▶ _About this exercise_
Below are the records; give again exactly the line with "information for policymakers.", the line with "referencing containers independently", and each line that lies between them, and nothing besides.

▶ _The records_
________________________________________

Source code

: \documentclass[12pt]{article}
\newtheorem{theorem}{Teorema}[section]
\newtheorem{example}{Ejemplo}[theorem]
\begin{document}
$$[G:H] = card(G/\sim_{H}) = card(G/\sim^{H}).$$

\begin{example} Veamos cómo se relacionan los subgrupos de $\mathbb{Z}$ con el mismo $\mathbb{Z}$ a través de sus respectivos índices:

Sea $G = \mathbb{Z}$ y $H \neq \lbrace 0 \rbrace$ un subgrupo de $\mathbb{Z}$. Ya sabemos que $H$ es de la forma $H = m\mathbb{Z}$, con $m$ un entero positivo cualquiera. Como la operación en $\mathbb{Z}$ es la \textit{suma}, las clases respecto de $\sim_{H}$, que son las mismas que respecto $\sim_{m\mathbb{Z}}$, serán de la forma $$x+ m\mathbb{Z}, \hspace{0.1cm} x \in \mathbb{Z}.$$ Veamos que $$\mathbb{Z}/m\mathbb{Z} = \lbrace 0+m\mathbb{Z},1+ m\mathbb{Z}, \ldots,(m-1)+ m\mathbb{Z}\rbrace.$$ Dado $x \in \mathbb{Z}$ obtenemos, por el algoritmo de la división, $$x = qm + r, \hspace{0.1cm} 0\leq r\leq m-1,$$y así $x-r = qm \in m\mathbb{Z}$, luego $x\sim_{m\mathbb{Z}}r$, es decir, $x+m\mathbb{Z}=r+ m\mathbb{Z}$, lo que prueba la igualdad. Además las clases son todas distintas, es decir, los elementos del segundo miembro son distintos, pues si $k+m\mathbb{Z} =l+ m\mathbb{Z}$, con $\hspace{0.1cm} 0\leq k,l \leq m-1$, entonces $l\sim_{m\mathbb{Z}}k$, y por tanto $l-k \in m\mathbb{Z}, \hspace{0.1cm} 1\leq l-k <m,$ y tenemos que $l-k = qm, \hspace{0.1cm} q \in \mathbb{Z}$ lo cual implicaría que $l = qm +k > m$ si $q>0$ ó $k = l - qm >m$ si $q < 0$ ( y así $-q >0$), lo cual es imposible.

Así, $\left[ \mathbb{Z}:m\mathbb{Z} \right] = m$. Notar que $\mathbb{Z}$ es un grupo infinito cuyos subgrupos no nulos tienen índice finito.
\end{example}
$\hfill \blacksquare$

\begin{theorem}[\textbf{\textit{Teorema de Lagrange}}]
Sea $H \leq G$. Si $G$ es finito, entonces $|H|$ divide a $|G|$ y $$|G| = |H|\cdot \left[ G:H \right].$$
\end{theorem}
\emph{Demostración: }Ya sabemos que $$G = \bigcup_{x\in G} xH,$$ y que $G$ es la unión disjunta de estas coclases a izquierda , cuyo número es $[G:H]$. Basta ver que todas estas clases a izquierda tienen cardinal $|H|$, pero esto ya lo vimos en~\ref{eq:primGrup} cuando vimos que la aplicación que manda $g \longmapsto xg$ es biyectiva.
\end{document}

________________________________________

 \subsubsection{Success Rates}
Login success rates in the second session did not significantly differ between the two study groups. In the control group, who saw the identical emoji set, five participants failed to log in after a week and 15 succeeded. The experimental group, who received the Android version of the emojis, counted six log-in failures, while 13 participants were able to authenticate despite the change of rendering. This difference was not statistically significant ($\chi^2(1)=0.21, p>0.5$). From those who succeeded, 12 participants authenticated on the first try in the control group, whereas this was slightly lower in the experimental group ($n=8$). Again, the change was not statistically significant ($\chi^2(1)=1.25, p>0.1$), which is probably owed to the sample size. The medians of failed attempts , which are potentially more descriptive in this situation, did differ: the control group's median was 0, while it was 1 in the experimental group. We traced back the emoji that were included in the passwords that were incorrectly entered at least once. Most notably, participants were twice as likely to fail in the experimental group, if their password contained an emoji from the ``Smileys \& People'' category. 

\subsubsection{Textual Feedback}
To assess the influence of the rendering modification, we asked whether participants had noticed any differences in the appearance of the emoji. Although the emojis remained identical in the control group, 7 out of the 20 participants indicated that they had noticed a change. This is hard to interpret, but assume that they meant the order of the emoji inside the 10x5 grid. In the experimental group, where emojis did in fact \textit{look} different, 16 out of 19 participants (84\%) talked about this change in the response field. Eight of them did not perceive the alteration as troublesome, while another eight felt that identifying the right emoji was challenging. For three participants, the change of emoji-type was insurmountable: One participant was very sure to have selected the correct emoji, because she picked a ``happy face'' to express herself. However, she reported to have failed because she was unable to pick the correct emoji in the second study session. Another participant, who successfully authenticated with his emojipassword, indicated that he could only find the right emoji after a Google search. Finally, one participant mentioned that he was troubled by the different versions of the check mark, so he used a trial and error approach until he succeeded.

________________________________________

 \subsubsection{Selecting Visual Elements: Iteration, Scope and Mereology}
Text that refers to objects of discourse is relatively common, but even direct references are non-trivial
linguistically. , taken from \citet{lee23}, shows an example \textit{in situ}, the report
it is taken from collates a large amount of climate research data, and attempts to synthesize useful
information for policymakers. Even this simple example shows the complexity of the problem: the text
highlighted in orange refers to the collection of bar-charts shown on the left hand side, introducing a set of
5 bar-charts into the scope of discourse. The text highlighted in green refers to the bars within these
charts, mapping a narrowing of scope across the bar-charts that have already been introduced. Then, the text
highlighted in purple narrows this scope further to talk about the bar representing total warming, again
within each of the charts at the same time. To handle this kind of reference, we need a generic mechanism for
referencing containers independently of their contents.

________________________________________

▶ _Answer box_
information for policymakers. Even this simple example shows the complexity of the problem: the text
highlighted in orange refers to the collection of bar-charts shown on the left hand side, introducing a set of
5 bar-charts into the scope of discourse. The text highlighted in green refers to the bars within these
charts, mapping a narrowing of scope across the bar-charts that have already been introduced. Then, the text
highlighted in purple narrows this scope further to talk about the bar representing total warming, again
within each of the charts at the same time. To handle this kind of reference, we need a generic mechanism for
referencing containers independently of their contents.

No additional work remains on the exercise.